TEN WAYS TO USE TWITTER IN YOUR CLASSROOM
While some lecturers are rigid and frown over the concept that social media be utilized in the boarding school, others say it will indeed be an effective medium for academic functions. The reality is, if used properly, social media technology within the classroom will facilitate increase student knowledge, improve communication between parents, lecturers, and students, permit students to get assistance from others and encourage student participation.
Let’s face it; social media goes to be around for an extended time. Thus rather than complaining concerning your student’s preoccupation with it, why not leverage it as a pedagogical tool?
- Keep up with trends
Teachers and directors speak on twitter. There are a lot of education hashtags you’ll use to explore what’s trending in the real world. Get new ideas and share with other teachers across the globe like the way students do it at the Indian boarding schools.
2. Communicate with students and parents
Almost everyone is on Twitter currently; thus, it’s the perfect way to keep connected with students and parents. Tweet concerning school assignment, field journeys, and share what’s occurring in your school.
3. Get feedback from students
Ask students to tweet you their queries, comments, and more. Keep a list of what your students are saying or have questions. You’ll address their thoughts at school or on twitter.
4. Show off your schoolroom
Live-tweeting what’s occurring may be a fun way to keep parents within the loop. It conjointly permits students to look back on what they’ve done throughout the school year.
5. Get students summarizing
Asking them to summarize what they’ve learned may be an excellent way to visualize what students keep in mind. It conjointly forces them to suppose critically concerning what info was most significant. Forcing them to inform their thoughts in barely 140 characters is challenging and creative.
6. Communication with other classes
Join your classmates with another via Twitter. Let your students use a classroom twitter handle to tweet back and forth with another class around the world.
7. Make Twitter the preparation
Instead of a run of the mill worksheet, have students tweet concerning allotted readings. Students will tweet an outline of a chapter or reply to an issue via twitter. The most effective half is, they’ll try this preparation from anywhere while not having a pencil and paper.

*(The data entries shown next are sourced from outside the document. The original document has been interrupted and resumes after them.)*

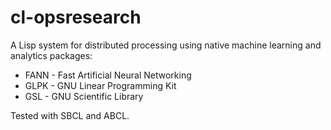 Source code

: # cl-opsresearch
A Lisp system for distributed processing using native machine learning and analytics packages:
* FANN - Fast Artificial Neural Networking
* GLPK - GNU Linear Programming Kit
* GSL - GNU Scientific Library


Tested with SBCL and ABCL.
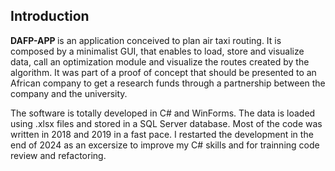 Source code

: ## Introduction

<b> DAFP-APP </b> is an application conceived to plan air taxi routing.  It is composed by a minimalist GUI, that enables to load, store and visualize data, call an optimization module and visualize the routes created by the algorithm. It was part of a proof of concept that should be presented to an African company to get a research funds through a partnership between the company and the university. 

The software is totally developed in C# and WinForms. The data is loaded using .xlsx files and stored in a SQL Server database. Most of the code was written in 2018 and 2019 in a fast pace. I restarted the development in the end of 2024 as an excersize to improve my C# skills and for trainning code review and refactoring.
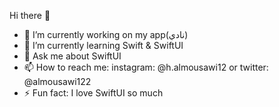 Hi there 👋

- 🔭 I’m currently working on my app(نادي)
- 🌱 I’m currently learning Swift & SwiftUI
- 💬 Ask me about SwiftUI
- 📫 How to reach me: instagram: @h.almousawi12 or twitter: @almousawi122 
- ⚡ Fun fact: I love SwiftUI so much
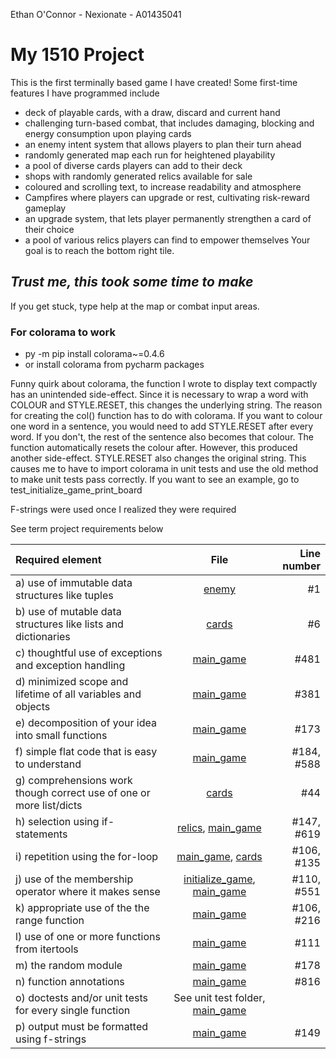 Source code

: Ethan O'Connor - Nexionate - A01435041

# **My 1510 Project**

This is the first terminally based game I have created! Some first-time features I have programmed include

- deck of playable cards, with a draw, discard and current hand
- challenging turn-based combat, that includes damaging, blocking and energy consumption upon playing cards
- an enemy intent system that allows players to plan their turn ahead
- randomly generated map each run for heightened playability
- a pool of diverse cards players can add to their deck
- shops with randomly generated relics available for sale
- coloured and scrolling text, to increase readability and atmosphere
- Campfires where players can upgrade or rest, cultivating risk-reward gameplay
- an upgrade system, that lets player permanently strengthen a card of their choice
- a pool of various relics players can find to empower themselves
Your goal is to reach the bottom right tile.

## *Trust me, this took some time to make*

If you get stuck, type help at the map or combat input areas.



### For colorama to work
- py -m pip install colorama~=0.4.6
- or install colorama from pycharm packages

Funny quirk about colorama, the function I wrote to display text compactly has an unintended side-effect.
Since it is necessary to wrap a word with COLOUR and STYLE.RESET, this changes the underlying string. The reason for
creating the col() function has to do with colorama. If you want to colour one word in a sentence, you would need to
add STYLE.RESET after every word. If you don't, the rest of the sentence also becomes that colour. The function
automatically resets the colour after. However, this produced another side-effect. STYLE.RESET also changes
the original string.
This causes me to have to import colorama in unit tests and use the old method to make unit tests pass correctly.
If you want to see an example, go to test_initialize_game_print_board

F-strings were used once I realized they were required

See term project requirements below

| Required element                                                    |                                 File                                 | Line number |
|:--------------------------------------------------------------------|:--------------------------------------------------------------------:|------------:|
| a) use of immutable data structures like tuples                     |                         [enemy](./enemy.py)                          |          #1 |
| b) use of mutable data structures like lists and dictionaries       |                         [cards](./cards.py)                          |          #6 |
| c) thoughtful use of exceptions and exception handling              |                     [main_game](./main_game.py)                      |        #481 |
| d) minimized scope and lifetime of all variables and objects        |                     [main_game](./main_game.py)                      |        #381 |
| e) decomposition of your idea into small functions                  |                     [main_game](./main_game.py)                      |        #173 |
| f) simple flat code that is easy to understand                      |                     [main_game](./main_game.py)                      |  #184, #588 |
| g) comprehensions work though correct use of one or more list/dicts |                         [cards](./cards.py)                          |         #44 |
| h) selection using if-statements                                    |          [relics](./relics.py), [main_game](./main_game.py)          |  #147, #619 |
| i) repetition using the for-loop                                    |           [main_game](./main_game.py), [cards](./cards.py)           |  #106, #135 |
| j) use of the membership operator where it makes sense              | [initialize_game](./initialize_game.py), [main_game](./main_game.py) |  #110, #551 |
| k) appropriate use of the the range function                        |                     [main_game](./main_game.py)                      |  #106, #216 |
| l) use of one or more functions from itertools                      |                     [main_game](./main_game.py)                      |        #111 |
| m) the random module                                                |                     [main_game](./main_game.py)                      |        #178 |
| n) function annotations                                             |                     [main_game](./main_game.py)                      |        #816 |
| o) doctests and/or unit tests for every single function             |          See unit test folder, [main_game](./main_game.py)           |             |
| p) output must be formatted using f-strings                         |                     [main_game](./main_game.py)                      |        #149 |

8. Tweet as a historical figure
Have students create a Twitter account for an individual from history. Have them tweet regarding significant events in that person’s life as they assume their historical figure would have tweeted. This will conjointly work with fictional characters.
9. Write a Twitter haiku
Haiku writing may be a fun poetry exercise for students. Create it a lot of interactive, and a bit more complicated, by having students tweet haikus. Assign numerous topics for students to jot down concerning.
10. Edit Tweets
Celebrities aren’t forever the most effective writers, and their tweets are usually riddled with grammar and spelling errors. Have students retweet what their favorite celebs say, minus the mistakes.